Rather tired today, aching back and little patience. I’ve been growling at nothing and generally wishing myself a hundred miles from all other human beings – but that’s not easy when you’re a father and a husband. So you end the day feeling moth-eaten and weary, like you’ve not slept properly in days.
I seem to have been shuffling around from one room to the next, looking for somewhere to settle, but there’s always been someone there, either watching TV, playing computer games, doing homework, or playing guitar. I’d settle out in the garage except it’s too cold and damp and smells of mice, and I’m afraid they’d prefer it if I stayed there all the time.

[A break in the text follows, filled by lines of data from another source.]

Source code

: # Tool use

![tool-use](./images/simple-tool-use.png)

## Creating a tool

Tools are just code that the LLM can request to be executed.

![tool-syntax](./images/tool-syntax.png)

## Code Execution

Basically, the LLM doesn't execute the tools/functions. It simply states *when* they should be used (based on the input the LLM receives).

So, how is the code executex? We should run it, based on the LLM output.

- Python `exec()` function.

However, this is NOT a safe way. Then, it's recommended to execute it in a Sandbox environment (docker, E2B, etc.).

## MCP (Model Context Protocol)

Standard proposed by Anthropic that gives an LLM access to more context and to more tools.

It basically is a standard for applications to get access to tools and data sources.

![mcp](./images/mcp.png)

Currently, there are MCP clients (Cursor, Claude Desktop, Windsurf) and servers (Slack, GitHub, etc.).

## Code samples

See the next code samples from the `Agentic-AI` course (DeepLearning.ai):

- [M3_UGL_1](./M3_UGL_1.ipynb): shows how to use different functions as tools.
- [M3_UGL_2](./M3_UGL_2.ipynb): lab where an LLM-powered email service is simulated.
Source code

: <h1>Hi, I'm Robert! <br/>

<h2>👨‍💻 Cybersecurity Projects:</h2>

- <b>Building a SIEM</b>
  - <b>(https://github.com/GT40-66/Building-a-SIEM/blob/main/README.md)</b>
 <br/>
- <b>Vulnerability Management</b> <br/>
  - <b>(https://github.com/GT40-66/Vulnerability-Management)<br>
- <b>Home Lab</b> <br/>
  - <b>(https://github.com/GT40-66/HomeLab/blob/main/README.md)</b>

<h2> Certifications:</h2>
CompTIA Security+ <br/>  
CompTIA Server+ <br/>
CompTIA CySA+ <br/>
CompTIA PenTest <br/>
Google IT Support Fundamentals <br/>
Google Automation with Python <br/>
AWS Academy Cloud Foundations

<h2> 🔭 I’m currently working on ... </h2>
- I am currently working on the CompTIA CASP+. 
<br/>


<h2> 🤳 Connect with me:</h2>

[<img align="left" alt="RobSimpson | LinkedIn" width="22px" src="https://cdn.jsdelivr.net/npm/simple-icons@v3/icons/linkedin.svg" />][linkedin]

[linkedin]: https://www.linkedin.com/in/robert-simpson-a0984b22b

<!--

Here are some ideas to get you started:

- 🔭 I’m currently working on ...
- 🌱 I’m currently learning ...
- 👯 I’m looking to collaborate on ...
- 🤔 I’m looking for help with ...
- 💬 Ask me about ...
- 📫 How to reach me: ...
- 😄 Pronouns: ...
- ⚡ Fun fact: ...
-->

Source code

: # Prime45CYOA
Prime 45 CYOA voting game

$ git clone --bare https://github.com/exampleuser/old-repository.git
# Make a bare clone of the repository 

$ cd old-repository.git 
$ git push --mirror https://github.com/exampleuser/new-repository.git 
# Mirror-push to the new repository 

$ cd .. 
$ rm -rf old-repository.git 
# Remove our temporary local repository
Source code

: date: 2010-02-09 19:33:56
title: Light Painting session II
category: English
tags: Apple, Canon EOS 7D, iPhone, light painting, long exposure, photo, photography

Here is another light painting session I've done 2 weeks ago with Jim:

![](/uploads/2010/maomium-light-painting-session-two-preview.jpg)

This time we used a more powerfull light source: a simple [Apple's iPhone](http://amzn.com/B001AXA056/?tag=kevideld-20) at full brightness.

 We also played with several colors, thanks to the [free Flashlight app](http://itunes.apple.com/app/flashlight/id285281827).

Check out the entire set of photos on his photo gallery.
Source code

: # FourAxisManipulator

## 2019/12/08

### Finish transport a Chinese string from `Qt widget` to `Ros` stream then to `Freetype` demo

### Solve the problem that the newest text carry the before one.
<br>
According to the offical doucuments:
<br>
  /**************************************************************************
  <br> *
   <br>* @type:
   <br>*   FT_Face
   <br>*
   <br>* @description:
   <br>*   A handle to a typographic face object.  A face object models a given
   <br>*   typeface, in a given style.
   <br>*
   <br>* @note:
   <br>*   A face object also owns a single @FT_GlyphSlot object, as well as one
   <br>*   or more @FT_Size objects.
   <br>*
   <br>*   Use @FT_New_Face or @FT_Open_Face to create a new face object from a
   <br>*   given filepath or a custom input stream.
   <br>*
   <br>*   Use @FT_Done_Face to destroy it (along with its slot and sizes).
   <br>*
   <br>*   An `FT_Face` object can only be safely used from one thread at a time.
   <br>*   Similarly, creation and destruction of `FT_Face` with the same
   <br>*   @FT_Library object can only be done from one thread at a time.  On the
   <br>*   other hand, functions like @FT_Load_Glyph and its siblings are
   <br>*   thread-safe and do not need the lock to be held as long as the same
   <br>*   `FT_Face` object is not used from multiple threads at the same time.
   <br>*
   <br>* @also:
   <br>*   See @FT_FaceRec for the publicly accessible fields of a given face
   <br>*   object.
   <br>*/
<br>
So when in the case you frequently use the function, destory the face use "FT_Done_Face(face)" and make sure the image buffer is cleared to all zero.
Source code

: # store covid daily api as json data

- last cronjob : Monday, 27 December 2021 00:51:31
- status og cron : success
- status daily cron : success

And all I want to do is find my muse, but she’s a fickle lady at the best of times and won’t come when it’s not quiet, or I’m out of sorts. She’s been good to me of late and I should be grateful but I do miss her when she’s not there. So I toss some coins, split the universe into sixty four threads and ask the I Ching for it’s advice. It points me to hexagram 13. Naturally enough, this is about seeking fellowship . The changing lines tell me we doubt ourselves, that we lack the trust necessary to sustain this fickle thing we have going with our mistress, and so we have sunk back into isolation. But all is not lost, it reassures us, that the changes will see us through to hexagram 27 – to Nourishment, to that which sustains us. But not today.
So, I take my aching back and my camera and hobble off for a walk in the pale wintery sunshine, but we’ve had so much rain of late the meadows are sodden and the paths are churned to slime, and all the time there’s the sense of this oppressive darkness hanging over you. We grit our teeth. We weather it. We carry on.
Then suddenly the clock is nudging 11:30pm and you’re aware of the day-job looming, and you don’t seem to have had more than a minute to yourself all day. You know it’s time to tiptoe off to bed and you’re wondering if you might dream interestingly tonight, except you’ve not remembered a single dream in weeks.